Please check my derivation of the gain of single ended diff amp

[yungman]

I am having a very difficult time verifying the equations for full differential amplifier. I literally read all the articles I can find from Google. Here is one of the question I think the paper by Jim Karki is wrong. The equation is equation (9). I verified the rest of the equation already, only the (9) is wrong. But I want to verify this here first. This is the paper I am referring to:

http://www.ti.com/lit/an/slyt310/slyt310.pdf
http://www.ti.com/lit/an/slyt310/slyt310.pdf
This is my work to proof the article is wrong.

I go step by step using Thevenin to get the gain of V_OD/V_SIG is what the paper claim is V_OD/V_IN. Please help me verifying.

Thanks

 

[The Electrician]

I go step by step using Thevenin to get the gain of V_OD/V_SIG is what the paper claim is V_OD/V_IN. Please help me verifying.

Thanks

I agree with your result for V_OD/V_SIG. Also note that the paper's Eq (9) has an extra factor of 2.

Did you look at the referenced paper by TI: http://www.ti.com/lit/an/sloa054e/sloa054e.pdf which analyzes the full differential amplifier?

 

[yungman]

I agree with your result for V_OD/V_SIG. Also note that the paper's Eq (9) has an extra factor of 2.

Did you look at the referenced paper by TI: http://www.ti.com/lit/an/sloa054e/sloa054e.pdf which analyzes the full differential amplifier?

Thanks for your response.

Yes, I read about everything I can find on Google search. Calculating the gain and input impedance is a lot more difficult and un-obvious than I expected. It is actually quite difficult and people still resort iteration method to find the value. I gone through in very detail deriving the article you suggested already. This is my notes that started with the SLOA054E and worked into the second article where I find the problem.

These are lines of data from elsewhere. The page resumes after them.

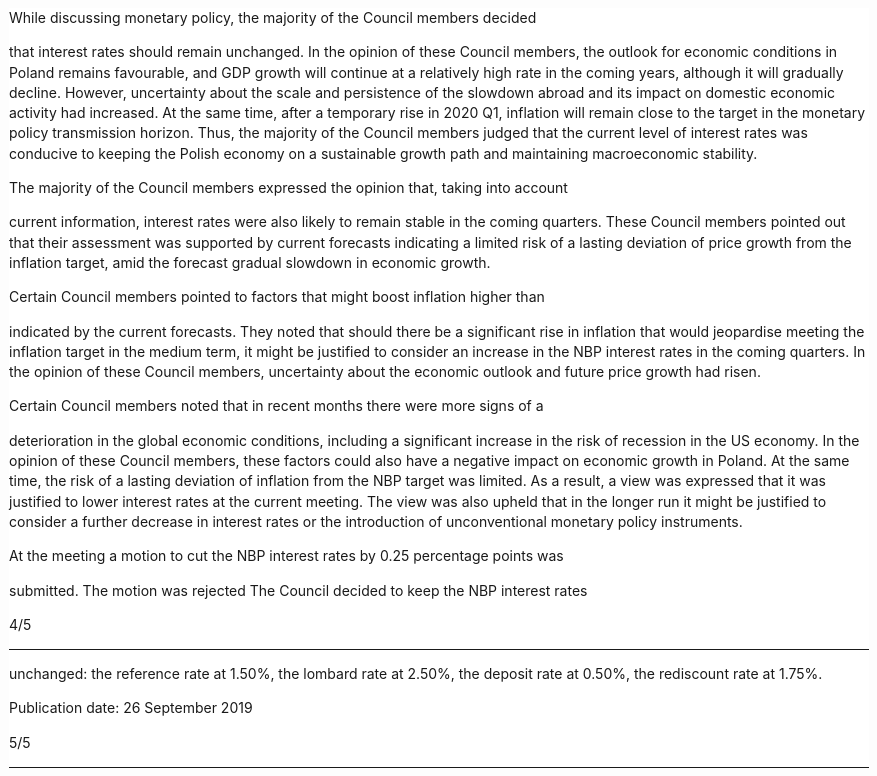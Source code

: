 While discussing monetary policy, the majority of the Council members decided

that interest rates should remain unchanged. In the opinion of these Council members,
the outlook for economic conditions in Poland remains favourable, and GDP growth will
continue at a relatively high rate in the coming years, although it will gradually decline.
However, uncertainty about the scale and persistence of the slowdown abroad and its
impact on domestic economic activity had increased. At the same time, after a temporary
rise in 2020 Q1, inflation will remain close to the target in the monetary policy
transmission horizon. Thus, the majority of the Council members judged that the current
level of interest rates was conducive to keeping the Polish economy on a sustainable
growth path and maintaining macroeconomic stability.

The majority of the Council members expressed the opinion that, taking into account

current information, interest rates were also likely to remain stable in the coming
quarters. These Council members pointed out that their assessment was supported by
current forecasts indicating a limited risk of a lasting deviation of price growth from the
inflation target, amid the forecast gradual slowdown in economic growth.

Certain Council members pointed to factors that might boost inflation higher than

indicated by the current forecasts. They noted that should there be a significant rise in
inflation that would jeopardise meeting the inflation target in the medium term, it might
be justified to consider an increase in the NBP interest rates in the coming quarters. In
the opinion of these Council members, uncertainty about the economic outlook and
future price growth had risen.

Certain Council members noted that in recent months there were more signs of a

deterioration in the global economic conditions, including a significant increase in the
risk of recession in the US economy. In the opinion of these Council members, these
factors could also have a negative impact on economic growth in Poland. At the same
time, the risk of a lasting deviation of inflation from the NBP target was limited. As a
result, a view was expressed that it was justified to lower interest rates at the current
meeting. The view was also upheld that in the longer run it might be justified to consider
a further decrease in interest rates or the introduction of unconventional monetary policy
instruments.

At the meeting a motion to cut the NBP interest rates by 0.25 percentage points was

submitted. The motion was rejected The Council decided to keep the NBP interest rates

4/5


-----

unchanged: the reference rate at 1.50%, the lombard rate at 2.50%, the deposit rate at
0.50%, the rediscount rate at 1.75%.

Publication date: 26 September 2019

5/5


-----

There are other articles that use the closed loop gain K to calculate. But I did simulation with LTSpice, the gain is not even close to as simple as Rf/R1 type. I can't even trust those articles. Most of the articles relate to Fully differential amplifiers are written by Ti, I think I read them all and tried to derived them with no luck. This is the closest I get in calculating the input impedance and gain. You can see 4 pages of notes just to get the input impedance. I still am working on the gain.

Things just got very hard when you go into single ended input driving and differential output. I spent like 3 hours a day for the last 3 weeks on this already. I just don't trust any articles until I can verify every single step of it. And here I am!

Thanks

 

[The Electrician]

You might find this useful: https://forum.allaboutcircuits.com/threads/fully-differential-op-amp-expression.26029/

Also this thread: https://forum.allaboutcircuits.com/threads/output-impedance-for-differential-amp-error-in-book.44062/

Your problem could use Shekel's method discussed here: https://forum.allaboutcircuits.com/threads/two-stage-bjt-amplifier-with-feedback.26710/

 

[yungman]

Thanks

I scan through the links quickly, they are really not related to my problem. One talked about differential input which is a lot more obvious and easier. If you look at page 3 of my pdf file, you can see I am working on a single end to differential output circuit driven by a triode. The closest circuit of this kind is the high speed differential ADC driver circuit with matching terminating impedance from the source. If you look at some of the datasheet, the gain is not obvious at all.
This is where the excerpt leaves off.